An old lady told him sadly that it had been torn down, and that the anonymous construction site he was standing next to was where it had once been.
Many Beijingers now often say that the city is no longer the one they were familiar with, for many of the hutongs, which housed communities of close-knit families for many generations have been flattened, and the sites used to build department stores, metro stations, and commercial and financial streets.
An official with the Beijing Municipal Place Name Office admitted that hutongs are disappearing, but added that if such old-fashioned buildings are not demolished there will be no space in the city for building new skyscrapers and modern facilities.
The word "hutong" has been widely used in Beijing ever since the Yuan Dynasty (1271-1368), and another official said that its original meaning was a well for drawing water.
He explained that in ancient times Beijing was short of water, and people usually lived near wells where a source of water could be found.

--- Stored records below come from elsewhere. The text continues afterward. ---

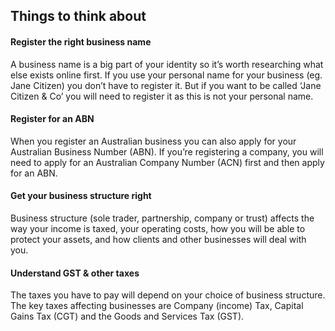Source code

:## Things to think about


#### Register the right business name
A business name is a big part of your identity so it’s worth researching what else exists online first. If you use your personal name for your business (eg. Jane Citizen) you don’t have to register it. But if you want to be called ‘Jane Citizen & Co’ you will need to register it as this is not your personal name.

#### Register for an ABN
When you register an Australian business you can also apply for your Australian Business Number (ABN). If you’re registering a company, you will need to apply for an Australian Company Number (ACN) first and then apply for an ABN.

#### Get your business structure right
Business structure (sole trader, partnership, company or trust) affects the way your income is taxed, your operating costs, how you will be able to protect your assets, and how clients and other businesses will deal with you.

#### Understand GST & other taxes
The taxes you have to pay will depend on your choice of business structure. The key taxes affecting businesses are Company (income) Tax, Capital Gains Tax (CGT) and the Goods and Services Tax (GST).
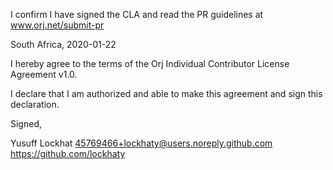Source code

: I confirm I have signed the CLA and read the PR guidelines at www.orj.net/submit-pr

South Africa, 2020-01-22

I hereby agree to the terms of the Orj Individual Contributor License
Agreement v1.0.

I declare that I am authorized and able to make this agreement and sign this
declaration.

Signed,

Yusuff Lockhat 45769466+lockhaty@users.noreply.github.com https://github.com/lockhaty
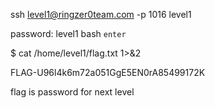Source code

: 
ssh level1@ringzer0team.com -p 1016
level1

password: level1
bash `enter`

$ cat /home/level1/flag.txt 1>&2

FLAG-U96l4k6m72a051GgE5EN0rA85499172K

flag is password for next level
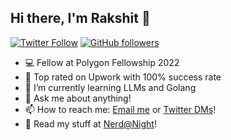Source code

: ## Hi there, I'm Rakshit 👋
[![Twitter Follow](https://img.shields.io/twitter/follow/rakshit087?style=social)](https://twitter.com/intent/follow?screen_name=rakshit087) [![GitHub followers](https://img.shields.io/github/followers/rakshit087.svg?style=social&label=Follow&maxAge=2592000)](https://github.com/rakshit087?tab=followers)


- 💻 Fellow at Polygon Fellowship 2022
- 💫 Top rated on Upwork with 100% success rate
- 🌱 I’m currently learning LLMs and Golang
- 💬 Ask me about anything!
- 📫 How to reach me: [Email me](mailto:rakshit087@gmail.com) or [Twitter DMs](https://twitter.com/rakshit087)!
- 📖 Read my stuff at [Nerd@Night](https://rakshit087.hashnode.dev/)!

<!-- <p align="center">
    <img
        height="180em"
        src="https://github-readme-stats.vercel.app/api?username=rakshit087&show_icons=true&hide_border=true&theme=tokyonight"
    />
    <img
        height="180em"
        src="https://github-readme-stats.vercel.app/api/top-langs/?username=rakshit087&show_icons=true&hide_border=true&layout=compact&langs_count=8&theme=tokyonight"
    />
</p> -->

When building houses, a passage was often left between them for access to the wells, and hutongs gradually formed as more and more people came to live alongside them and the passageways became longer.

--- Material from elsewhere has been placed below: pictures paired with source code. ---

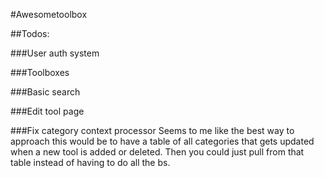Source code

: #Awesometoolbox

##Todos:

###User auth system

###Toolboxes

###Basic search

###Edit tool page

###Fix category context processor
Seems to me like the best way to approach this would be to have a table of all categories that gets updated when a new tool is added or deleted. Then you could just pull from that table instead of having to do all the bs.

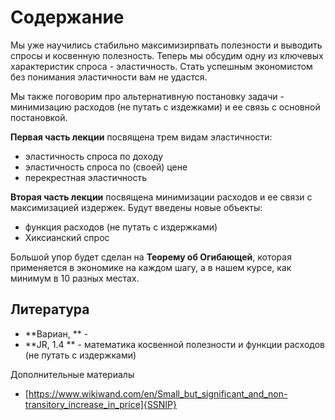 # Содержание

Мы уже научились стабильно максимизирпвать полезности и выводить спросы и косвенную полезность. Теперь мы обсудим одну из ключевых характеристик спроса - эластичность. Стать успешным экономистом без понимания эластичности вам не удастся. 

Мы также поговорим про альтернативную постановку задачи - минимизацию расходов (не путать с издежками) и ее связь с основной постановкой.

**Первая часть лекции** посвящена трем видам эластичности:

- эластичность спроса по доходу
- эластичность спроса по (своей) цене
- перекрестная эластичность

**Вторая часть лекции** посвящена минимизации расходов и ее связи с максимизацией издержек. Будут введены новые объекты:

- функция расходов (не путать с издержками)
- Хиксианский спрос

Большой упор будет сделан на **Теорему об Огибающей**, которая применяется в экономике на каждом шагу, а в нашем курсе, как минимум в 10 разных местах.

## Литература

- **Вариан, ** - 
- **JR, 1.4 ** - математика косвенной полезности и функции расходов (не путать с издержками)


Дополнительные материалы

- [https://www.wikiwand.com/en/Small_but_significant_and_non-transitory_increase_in_price]{SSNIP}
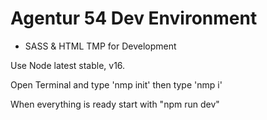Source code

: # Agentur 54 Dev Environment
* SASS & HTML TMP for Development

Use Node latest stable, v16.

Open Terminal and type 'nmp init'
then type 'nmp i'

When everything is ready start with "npm run dev"

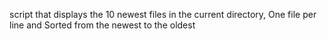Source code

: script that displays the 10 newest files in the current directory, One file per line and Sorted from the newest to the oldest
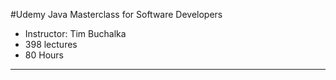 #Udemy Java Masterclass for Software Developers


+ Instructor: Tim Buchalka
+ 398 lectures
+ 80 Hours
---


 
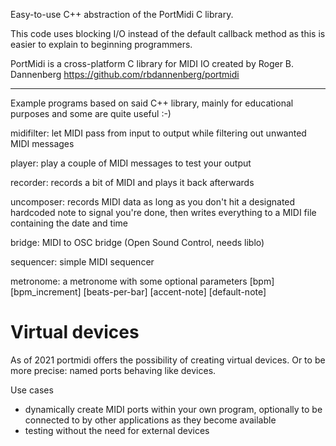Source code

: Easy-to-use C++ abstraction of the PortMidi C library.

This code uses blocking I/O instead of the default callback method as this
is easier to explain to beginning programmers.

PortMidi is a cross-platform C library for MIDI IO
created by Roger B. Dannenberg
https://github.com/rbdannenberg/portmidi

---

Example programs based on said C++ library, mainly for educational purposes
and some are quite useful :-)

midifilter: let MIDI pass from input to output while filtering out unwanted MIDI messages

player: play a couple of MIDI messages to test your output

recorder: records a bit of MIDI and plays it back afterwards

uncomposer: records MIDI data as long as you don't hit a designated hardcoded note to signal you're done, then writes everything to a MIDI file containing the date and time

bridge: MIDI to OSC bridge (Open Sound Control, needs liblo)

sequencer: simple MIDI sequencer

metronome: a metronome with some optional parameters
    [bpm] [bpm_increment] [beats-per-bar] [accent-note] [default-note]


# Virtual devices
As of 2021 portmidi offers the possibility of creating virtual devices. Or
to be more precise: named ports behaving like devices.

Use cases
- dynamically create MIDI ports within your own program, optionally to be
  connected to by other applications as they become available
- testing without the need for external devices

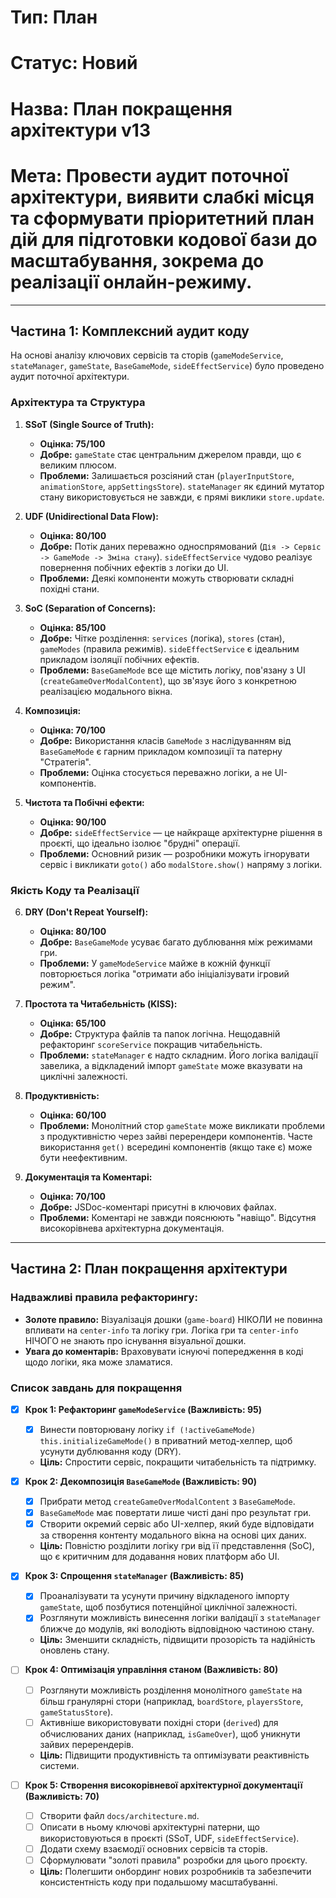 # Тип: План
# Статус: Новий
# Назва: План покращення архітектури v13
# Мета: Провести аудит поточної архітектури, виявити слабкі місця та сформувати пріоритетний план дій для підготовки кодової бази до масштабування, зокрема до реалізації онлайн-режиму.

---

## Частина 1: Комплексний аудит коду

На основі аналізу ключових сервісів та сторів (`gameModeService`, `stateManager`, `gameState`, `BaseGameMode`, `sideEffectService`) було проведено аудит поточної архітектури.

### Архітектура та Структура

1.  **SSoT (Single Source of Truth):**
    *   **Оцінка: 75/100**
    *   **Добре:** `gameState` стає центральним джерелом правди, що є великим плюсом.
    *   **Проблеми:** Залишається розсіяний стан (`playerInputStore`, `animationStore`, `appSettingsStore`). `stateManager` як єдиний мутатор стану використовується не завжди, є прямі виклики `store.update`.

2.  **UDF (Unidirectional Data Flow):**
    *   **Оцінка: 80/100**
    *   **Добре:** Потік даних переважно односпрямований (`Дія -> Сервіс -> GameMode -> Зміна стану`). `sideEffectService` чудово реалізує повернення побічних ефектів з логіки до UI.
    *   **Проблеми:** Деякі компоненти можуть створювати складні похідні стани.

3.  **SoC (Separation of Concerns):**
    *   **Оцінка: 85/100**
    *   **Добре:** Чітке розділення: `services` (логіка), `stores` (стан), `gameModes` (правила режимів). `sideEffectService` є ідеальним прикладом ізоляції побічних ефектів.
    *   **Проблеми:** `BaseGameMode` все ще містить логіку, пов'язану з UI (`createGameOverModalContent`), що зв'язує його з конкретною реалізацією модального вікна.

4.  **Композиція:**
    *   **Оцінка: 70/100**
    *   **Добре:** Використання класів `GameMode` з наслідуванням від `BaseGameMode` є гарним прикладом композиції та патерну "Стратегія".
    *   **Проблеми:** Оцінка стосується переважно логіки, а не UI-компонентів.

5.  **Чистота та Побічні ефекти:**
    *   **Оцінка: 90/100**
    *   **Добре:** `sideEffectService` — це найкраще архітектурне рішення в проєкті, що ідеально ізолює "брудні" операції.
    *   **Проблеми:** Основний ризик — розробники можуть ігнорувати сервіс і викликати `goto()` або `modalStore.show()` напряму з логіки.

### Якість Коду та Реалізації

6.  **DRY (Don't Repeat Yourself):**
    *   **Оцінка: 80/100**
    *   **Добре:** `BaseGameMode` усуває багато дублювання між режимами гри.
    *   **Проблеми:** У `gameModeService` майже в кожній функції повторюється логіка "отримати або ініціалізувати ігровий режим".

7.  **Простота та Читабельність (KISS):**
    *   **Оцінка: 65/100**
    *   **Добре:** Структура файлів та папок логічна. Нещодавній рефакторинг `scoreService` покращив читабельність.
    *   **Проблеми:** `stateManager` є надто складним. Його логіка валідації завелика, а відкладений імпорт `gameState` може вказувати на циклічні залежності.

8.  **Продуктивність:**
    *   **Оцінка: 60/100**
    *   **Проблеми:** Монолітний стор `gameState` може викликати проблеми з продуктивністю через зайві перерендери компонентів. Часте використання `get()` всередині компонентів (якщо таке є) може бути неефективним.

9.  **Документація та Коментарі:**
    *   **Оцінка: 70/100**
    *   **Добре:** JSDoc-коментарі присутні в ключових файлах.
    *   **Проблеми:** Коментарі не завжди пояснюють "навіщо". Відсутня високорівнева архітектурна документація.

---

## Частина 2: План покращення архітектури

### Надважливі правила рефакторингу:
- **Золоте правило:** Візуалізація дошки (`game-board`) НІКОЛИ не повинна впливати на `center-info` та логіку гри. Логіка гри та `center-info` НІЧОГО не знають про існування візуальної дошки.
- **Увага до коментарів:** Враховувати існуючі попередження в коді щодо логіки, яка може зламатися.

### Список завдань для покращення

- [x] **Крок 1: Рефакторинг `gameModeService` (Важливість: 95)**
  - [x] Винести повторювану логіку `if (!activeGameMode) this.initializeGameMode()` в приватний метод-хелпер, щоб усунути дублювання коду (DRY).
  - **Ціль:** Спростити сервіс, покращити читабельність та підтримку.

- [x] **Крок 2: Декомпозиція `BaseGameMode` (Важливість: 90)**
  - [x] Прибрати метод `createGameOverModalContent` з `BaseGameMode`.
  - [x] `BaseGameMode` має повертати лише чисті дані про результат гри.
  - [x] Створити окремий сервіс або UI-хелпер, який буде відповідати за створення контенту модального вікна на основі цих даних.
  - **Ціль:** Повністю розділити логіку гри від її представлення (SoC), що є критичним для додавання нових платформ або UI.

- [x] **Крок 3: Спрощення `stateManager` (Важливість: 85)**
  - [x] Проаналізувати та усунути причину відкладеного імпорту `gameState`, щоб позбутися потенційної циклічної залежності.
  - [x] Розглянути можливість винесення логіки валідації з `stateManager` ближче до модулів, які володіють відповідною частиною стану.
  - **Ціль:** Зменшити складність, підвищити прозорість та надійність оновлень стану.

- [ ] **Крок 4: Оптимізація управління станом (Важливість: 80)**
  - [ ] Розглянути можливість розділення монолітного `gameState` на більш гранулярні стори (наприклад, `boardStore`, `playersStore`, `gameStatusStore`).
  - [ ] Активніше використовувати похідні стори (`derived`) для обчислюваних даних (наприклад, `isGameOver`), щоб уникнути зайвих перерендерів.
  - **Ціль:** Підвищити продуктивність та оптимізувати реактивність системи.

- [ ] **Крок 5: Створення високорівневої архітектурної документації (Важливість: 70)**
  - [ ] Створити файл `docs/architecture.md`.
  - [ ] Описати в ньому ключові архітектурні патерни, що використовуються в проєкті (SSoT, UDF, `sideEffectService`).
  - [ ] Додати схему взаємодії основних сервісів та сторів.
  - [ ] Сформулювати "золоті правила" розробки для цього проєкту.
  - **Ціль:** Полегшити онбординг нових розробників та забезпечити консистентність коду при подальшому масштабуванні.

Zhang Qingchang, a linguist, said that "hutong" in Chinese originated from "huto" in Mongolian, which also means "well". But over a long period of time the word came to mean "streets and lanes."
Most of the hutongs, the typical urban lanes of Beijing, were built around the famous Forbidden City, and there were several thousand of them in the Ming and Qing dynasties (1368-1911).

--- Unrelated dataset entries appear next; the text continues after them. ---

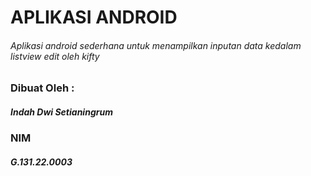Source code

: # APLIKASI ANDROID
###### Aplikasi android sederhana untuk menampilkan inputan data kedalam listview edit oleh kifty

### Dibuat Oleh :
##### Indah Dwi Setianingrum
### NIM
##### G.131.22.0003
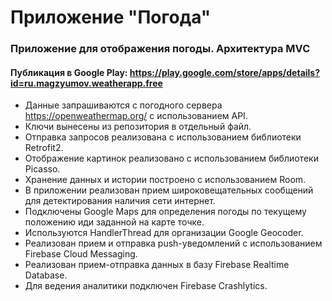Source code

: # Приложение "Погода"

### Приложение для отображения погоды. Архитектура MVC

#### Публикация в Google Play: https://play.google.com/store/apps/details?id=ru.magzyumov.weatherapp.free

- Данные запрашиваются с погодного сервера https://openweathermap.org/ c использованием API.
- Ключи вынесены из репозитория в отдельный файл.
- Отправка запросов реализована с использованием библиотеки Retrofit2.
- Отображение картинок реализовано с использованием библиотеки Picasso.
- Хранение данных и истории построено с использованием Room.
- В приложении реализован прием широковещательных сообщений для детектирования наличия сети интернет.
- Подключены Google Maps для определения погоды по текущему положению иди заданной на карте точке.
- Используются HandlerThread для организации Google Geocoder.
- Реализован прием и отправка push-уведомлений с использованием Firebase Cloud Messaging.
- Реализован прием-отправка данных в базу Firebase Realtime Database.
- Для ведения аналитики подключен Firebase Crashlytics.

Statistics show that there were 3,200 hutongs in Beijing in 1944, but the figure has dropped to 990 today. In the Xicheng District, more than 260 hutongs have disappeared since the 1960s.
The existing hutongs still account for one-third of Beijing's urban area, where nearly half of the urban population lives.
A section chief with the Beijing Municipal Place Name Office said that the "disappearance" of the hutongs is a reflection of the way in which the ancient culture of Beijing is vanishing. Moreover, he revealed that the situation has created many difficulties for the postal services, as well affecting the existence of certain place names in the capital.
Xu Yong, general manager of the Beijing Hutong Tourist Agency, said that while Beijing can boast world-famous historic sites such as the Forbidden City, the Great Wall and the Temple of Heaven, it also has, although nowadays only to a certain extent, the magic of "hutongs" and "quadrangle houses", which he believes are a major part of the city's traditions and culture.
Xu launched a "hutong sight-seeing" tour in 1994, which has proved to be a great success.
Now the local government has drawn up a series of plans to protect and modernize the remaining hutongs and quadrangles.
However, some residents who have lived in them for a long time do not want to leave, for they say they will miss the happy life they enjoyed there, with great harmony and communal care.
But there are others who want to move into new apartment buildings as soon as possible because they hate the poor living conditions and old-fashioned water supplies and heating facilities in hutongs.
Fan Yaobang, a senior planner at the Beijing Institute of City Planning and Design, disclosed that, with the approval of the State council, Beijing has listed 25 historic cultural protection zones, 19 of which are hutongs and quadrangles.
Fan said that protecting hutongs and quadrangles also helps to maintain the integrity and historical traditions of the city.